To improve data-efficient learning, several successful approaches have been proposed from different perspectives, such as leveraging unlabeled data for semi-supervised self-training [16, 1, 15] or self-supervised pre-training [19, 1, 12], distilling priors from data as explicit constraints for model training [10, 9], generating new data with the imaging of an anatomy of a different modality [8, 11], or utilizing appropriate data augmentation methods to increase data diversity [5, 14, 2, 15]. Some of them are designated for medical images. Particularly, Zhou et al. [19] designed a unified self-supervised learning framework, integrating multiple proxy tasks to exploit unlabeled medical data, and showed performance gains for downstream tasks. Xue et al. [17], and Shin et al. [13] used GANs to generate additional training data for histopathology image classification and brain tumor segmentation. The quality of the “realness” of synthesized training data dramatically affects model performance due to the risk of overfitting to fake data. Eaton et.al. [3] studied Mix-up [18] augmentation for brain tumor segmentation. However, it requires a specific patch-level operation which involves complicated strategies, e.g. sampling of small patches to be mixed up.

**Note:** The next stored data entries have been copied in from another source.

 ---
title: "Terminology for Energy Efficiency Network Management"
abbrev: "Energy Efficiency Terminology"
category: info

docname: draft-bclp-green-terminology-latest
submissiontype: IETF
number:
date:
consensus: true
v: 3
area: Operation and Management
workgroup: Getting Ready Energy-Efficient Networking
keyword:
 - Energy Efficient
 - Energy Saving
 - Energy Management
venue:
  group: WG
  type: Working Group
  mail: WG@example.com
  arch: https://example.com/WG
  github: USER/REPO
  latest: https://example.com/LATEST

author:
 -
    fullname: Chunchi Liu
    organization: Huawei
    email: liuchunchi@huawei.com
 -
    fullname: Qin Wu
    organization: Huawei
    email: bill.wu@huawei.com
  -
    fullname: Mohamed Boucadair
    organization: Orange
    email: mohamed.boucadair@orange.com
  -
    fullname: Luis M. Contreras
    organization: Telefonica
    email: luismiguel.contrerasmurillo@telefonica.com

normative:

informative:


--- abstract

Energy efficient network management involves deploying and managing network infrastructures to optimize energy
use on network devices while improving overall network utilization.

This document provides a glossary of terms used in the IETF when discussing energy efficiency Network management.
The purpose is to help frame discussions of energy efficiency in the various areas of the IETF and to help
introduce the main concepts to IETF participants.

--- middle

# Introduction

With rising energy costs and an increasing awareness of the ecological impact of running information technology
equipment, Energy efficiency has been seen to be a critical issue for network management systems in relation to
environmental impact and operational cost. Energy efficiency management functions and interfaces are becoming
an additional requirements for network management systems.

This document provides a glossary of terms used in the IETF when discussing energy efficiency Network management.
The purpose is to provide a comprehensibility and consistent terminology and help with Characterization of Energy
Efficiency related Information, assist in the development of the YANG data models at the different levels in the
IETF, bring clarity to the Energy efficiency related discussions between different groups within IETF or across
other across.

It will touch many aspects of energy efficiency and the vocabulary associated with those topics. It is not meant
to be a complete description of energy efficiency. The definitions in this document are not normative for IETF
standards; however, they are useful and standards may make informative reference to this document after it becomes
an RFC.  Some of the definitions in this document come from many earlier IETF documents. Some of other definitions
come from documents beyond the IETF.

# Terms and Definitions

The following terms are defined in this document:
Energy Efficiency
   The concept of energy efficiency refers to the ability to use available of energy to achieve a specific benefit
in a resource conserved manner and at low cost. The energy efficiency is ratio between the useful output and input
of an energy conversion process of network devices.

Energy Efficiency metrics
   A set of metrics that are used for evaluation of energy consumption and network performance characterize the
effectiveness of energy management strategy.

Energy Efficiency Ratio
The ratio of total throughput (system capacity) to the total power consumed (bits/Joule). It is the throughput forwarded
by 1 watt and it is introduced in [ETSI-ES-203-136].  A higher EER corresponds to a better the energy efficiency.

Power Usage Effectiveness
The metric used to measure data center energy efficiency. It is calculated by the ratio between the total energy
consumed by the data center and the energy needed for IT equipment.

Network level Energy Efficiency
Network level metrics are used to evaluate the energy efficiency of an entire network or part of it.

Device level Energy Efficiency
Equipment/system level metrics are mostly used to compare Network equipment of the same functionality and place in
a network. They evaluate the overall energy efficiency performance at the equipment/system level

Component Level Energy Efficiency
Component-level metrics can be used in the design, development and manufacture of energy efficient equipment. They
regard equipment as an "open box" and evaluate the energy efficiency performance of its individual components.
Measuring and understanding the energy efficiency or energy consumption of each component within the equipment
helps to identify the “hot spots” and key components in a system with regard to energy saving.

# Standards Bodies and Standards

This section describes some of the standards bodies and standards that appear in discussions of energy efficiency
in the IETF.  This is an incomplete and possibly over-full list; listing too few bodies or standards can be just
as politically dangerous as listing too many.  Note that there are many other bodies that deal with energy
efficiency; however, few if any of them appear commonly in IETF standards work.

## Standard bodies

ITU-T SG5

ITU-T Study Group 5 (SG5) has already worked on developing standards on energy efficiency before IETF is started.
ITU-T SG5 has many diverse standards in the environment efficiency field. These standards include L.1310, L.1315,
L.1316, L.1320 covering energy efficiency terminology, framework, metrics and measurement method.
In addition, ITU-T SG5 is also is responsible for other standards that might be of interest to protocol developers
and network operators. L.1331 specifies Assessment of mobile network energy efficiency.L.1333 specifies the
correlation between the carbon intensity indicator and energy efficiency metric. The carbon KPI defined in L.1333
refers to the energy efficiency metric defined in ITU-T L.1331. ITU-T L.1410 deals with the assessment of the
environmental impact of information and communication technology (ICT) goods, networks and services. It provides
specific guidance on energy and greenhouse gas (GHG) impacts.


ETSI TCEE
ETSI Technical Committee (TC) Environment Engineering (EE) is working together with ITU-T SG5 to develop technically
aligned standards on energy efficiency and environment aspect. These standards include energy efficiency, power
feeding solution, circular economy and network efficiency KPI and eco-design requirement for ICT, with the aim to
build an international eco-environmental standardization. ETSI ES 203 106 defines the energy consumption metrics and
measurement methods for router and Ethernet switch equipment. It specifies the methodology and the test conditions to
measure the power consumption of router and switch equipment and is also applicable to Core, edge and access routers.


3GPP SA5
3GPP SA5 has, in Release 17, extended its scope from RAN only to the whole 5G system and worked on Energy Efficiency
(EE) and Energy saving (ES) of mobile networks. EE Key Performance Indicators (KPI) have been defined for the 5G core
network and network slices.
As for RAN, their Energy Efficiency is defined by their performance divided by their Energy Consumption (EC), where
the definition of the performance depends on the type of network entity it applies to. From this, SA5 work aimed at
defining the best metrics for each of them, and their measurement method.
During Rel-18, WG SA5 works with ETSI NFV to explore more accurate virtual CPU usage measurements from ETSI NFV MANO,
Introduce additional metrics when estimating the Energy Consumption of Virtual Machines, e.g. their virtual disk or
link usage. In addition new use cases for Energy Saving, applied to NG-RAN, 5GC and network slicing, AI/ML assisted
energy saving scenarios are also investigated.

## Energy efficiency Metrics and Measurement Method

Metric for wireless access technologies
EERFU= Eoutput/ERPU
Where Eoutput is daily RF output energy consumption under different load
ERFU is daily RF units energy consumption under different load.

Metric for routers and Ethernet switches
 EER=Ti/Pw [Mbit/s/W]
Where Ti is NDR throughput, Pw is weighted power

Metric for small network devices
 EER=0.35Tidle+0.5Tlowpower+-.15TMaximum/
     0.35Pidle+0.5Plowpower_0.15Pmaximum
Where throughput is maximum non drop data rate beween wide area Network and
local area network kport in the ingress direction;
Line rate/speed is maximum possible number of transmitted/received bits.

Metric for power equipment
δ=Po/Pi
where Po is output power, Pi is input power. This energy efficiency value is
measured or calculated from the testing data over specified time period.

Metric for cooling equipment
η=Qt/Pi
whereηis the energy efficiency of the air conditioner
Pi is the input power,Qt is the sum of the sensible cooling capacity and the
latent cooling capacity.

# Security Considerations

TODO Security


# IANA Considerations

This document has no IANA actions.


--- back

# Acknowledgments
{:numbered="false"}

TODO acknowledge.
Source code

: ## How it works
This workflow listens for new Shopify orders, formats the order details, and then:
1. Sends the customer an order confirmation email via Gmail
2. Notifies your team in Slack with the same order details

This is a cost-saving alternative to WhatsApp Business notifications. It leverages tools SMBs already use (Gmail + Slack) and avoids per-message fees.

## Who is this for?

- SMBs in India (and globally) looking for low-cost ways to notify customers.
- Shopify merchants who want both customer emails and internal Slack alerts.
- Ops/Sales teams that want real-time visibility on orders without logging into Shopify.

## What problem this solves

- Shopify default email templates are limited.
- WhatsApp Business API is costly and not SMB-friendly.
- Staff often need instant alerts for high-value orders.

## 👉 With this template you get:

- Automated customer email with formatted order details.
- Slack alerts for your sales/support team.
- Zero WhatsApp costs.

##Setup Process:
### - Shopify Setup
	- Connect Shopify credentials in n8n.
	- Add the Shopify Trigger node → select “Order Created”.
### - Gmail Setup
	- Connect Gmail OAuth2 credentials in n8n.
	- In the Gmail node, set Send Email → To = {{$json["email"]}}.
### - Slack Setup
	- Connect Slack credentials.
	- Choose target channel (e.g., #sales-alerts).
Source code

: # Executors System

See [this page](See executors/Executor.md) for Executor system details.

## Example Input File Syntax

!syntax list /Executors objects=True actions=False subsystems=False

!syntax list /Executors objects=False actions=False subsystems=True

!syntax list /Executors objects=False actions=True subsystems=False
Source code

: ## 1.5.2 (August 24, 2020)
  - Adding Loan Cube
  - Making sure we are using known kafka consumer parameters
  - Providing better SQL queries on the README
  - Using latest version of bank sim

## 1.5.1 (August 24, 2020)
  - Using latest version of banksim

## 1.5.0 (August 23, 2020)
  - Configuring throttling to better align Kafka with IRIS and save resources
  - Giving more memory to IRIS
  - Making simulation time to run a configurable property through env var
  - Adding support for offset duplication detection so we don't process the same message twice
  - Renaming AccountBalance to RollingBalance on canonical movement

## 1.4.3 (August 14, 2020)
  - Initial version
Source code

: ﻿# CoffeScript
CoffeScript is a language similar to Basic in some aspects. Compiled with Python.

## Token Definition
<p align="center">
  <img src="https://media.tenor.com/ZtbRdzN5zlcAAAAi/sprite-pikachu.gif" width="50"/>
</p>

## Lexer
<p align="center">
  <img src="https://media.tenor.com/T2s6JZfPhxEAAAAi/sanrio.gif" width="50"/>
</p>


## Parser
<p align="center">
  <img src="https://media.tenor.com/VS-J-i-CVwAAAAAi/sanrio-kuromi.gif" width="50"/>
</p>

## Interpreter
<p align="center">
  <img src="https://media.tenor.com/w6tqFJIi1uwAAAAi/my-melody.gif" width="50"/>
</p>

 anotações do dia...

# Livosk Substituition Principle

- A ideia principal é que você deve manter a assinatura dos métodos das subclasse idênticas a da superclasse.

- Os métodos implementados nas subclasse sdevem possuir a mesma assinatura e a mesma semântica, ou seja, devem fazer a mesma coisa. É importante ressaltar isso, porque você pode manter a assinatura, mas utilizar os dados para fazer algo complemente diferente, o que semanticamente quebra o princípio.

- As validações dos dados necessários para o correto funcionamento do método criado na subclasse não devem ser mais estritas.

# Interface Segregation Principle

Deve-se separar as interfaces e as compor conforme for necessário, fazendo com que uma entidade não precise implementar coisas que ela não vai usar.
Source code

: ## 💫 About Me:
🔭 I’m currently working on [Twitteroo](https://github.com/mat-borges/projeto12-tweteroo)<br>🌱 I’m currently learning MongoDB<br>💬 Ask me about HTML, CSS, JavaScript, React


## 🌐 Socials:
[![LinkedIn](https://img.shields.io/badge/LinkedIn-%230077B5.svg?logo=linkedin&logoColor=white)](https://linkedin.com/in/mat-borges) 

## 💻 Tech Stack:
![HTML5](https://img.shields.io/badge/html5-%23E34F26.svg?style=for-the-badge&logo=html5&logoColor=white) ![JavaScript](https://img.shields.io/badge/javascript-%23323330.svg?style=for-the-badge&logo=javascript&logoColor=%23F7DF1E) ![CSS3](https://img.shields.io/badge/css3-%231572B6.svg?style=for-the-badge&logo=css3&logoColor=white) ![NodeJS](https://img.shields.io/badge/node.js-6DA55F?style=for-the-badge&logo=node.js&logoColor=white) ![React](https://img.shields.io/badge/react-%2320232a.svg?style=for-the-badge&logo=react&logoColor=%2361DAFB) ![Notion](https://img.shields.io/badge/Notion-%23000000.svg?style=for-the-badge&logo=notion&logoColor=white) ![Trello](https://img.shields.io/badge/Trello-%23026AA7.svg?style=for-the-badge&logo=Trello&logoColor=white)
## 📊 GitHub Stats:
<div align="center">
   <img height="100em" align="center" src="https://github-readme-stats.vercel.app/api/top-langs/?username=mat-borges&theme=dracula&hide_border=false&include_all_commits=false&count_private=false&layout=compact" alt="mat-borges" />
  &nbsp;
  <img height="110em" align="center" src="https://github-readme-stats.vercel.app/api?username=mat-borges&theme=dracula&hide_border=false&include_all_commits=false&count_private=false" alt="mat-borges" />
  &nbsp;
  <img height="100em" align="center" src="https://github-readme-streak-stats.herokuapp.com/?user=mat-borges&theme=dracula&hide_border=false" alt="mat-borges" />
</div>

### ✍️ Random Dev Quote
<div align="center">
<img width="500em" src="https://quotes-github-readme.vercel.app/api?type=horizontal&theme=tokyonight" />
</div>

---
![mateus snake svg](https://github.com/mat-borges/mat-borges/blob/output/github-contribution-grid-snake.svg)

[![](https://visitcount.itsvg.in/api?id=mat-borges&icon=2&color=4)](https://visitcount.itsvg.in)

Distinct from the trend of using increasingly sophisticated methods like GANs, we investigate “Copy-Paste”, a straightforward augmentation technique [4, 2] that has been recently revisited and made breakthroughs in natural image instance segmentation [5]. Copy-Paste augmentation avoids costly generation processes from representation space to pixel space by simply pasting the labeled instance onto new background images as additional training data. Despite its success in natural images, such method is largely unexplored in the medical image realm. Moreover, its effectiveness for medical tasks remains doubtable since the context information tends to be ignored in Copy-Paste. For instance, in the tumor segmentation, one would argue the importance of surrounding visual clues, i.e., context, for the emergence of a tumor. Besides, one would believe the inherent anatomical structures in medical image make the context indispensable for tumor segmentation. In this work, we also aim to fill the gap of understanding the role of context in medical domain by examining the effectiveness of Copy-Paste augmentation for tumor segmentation.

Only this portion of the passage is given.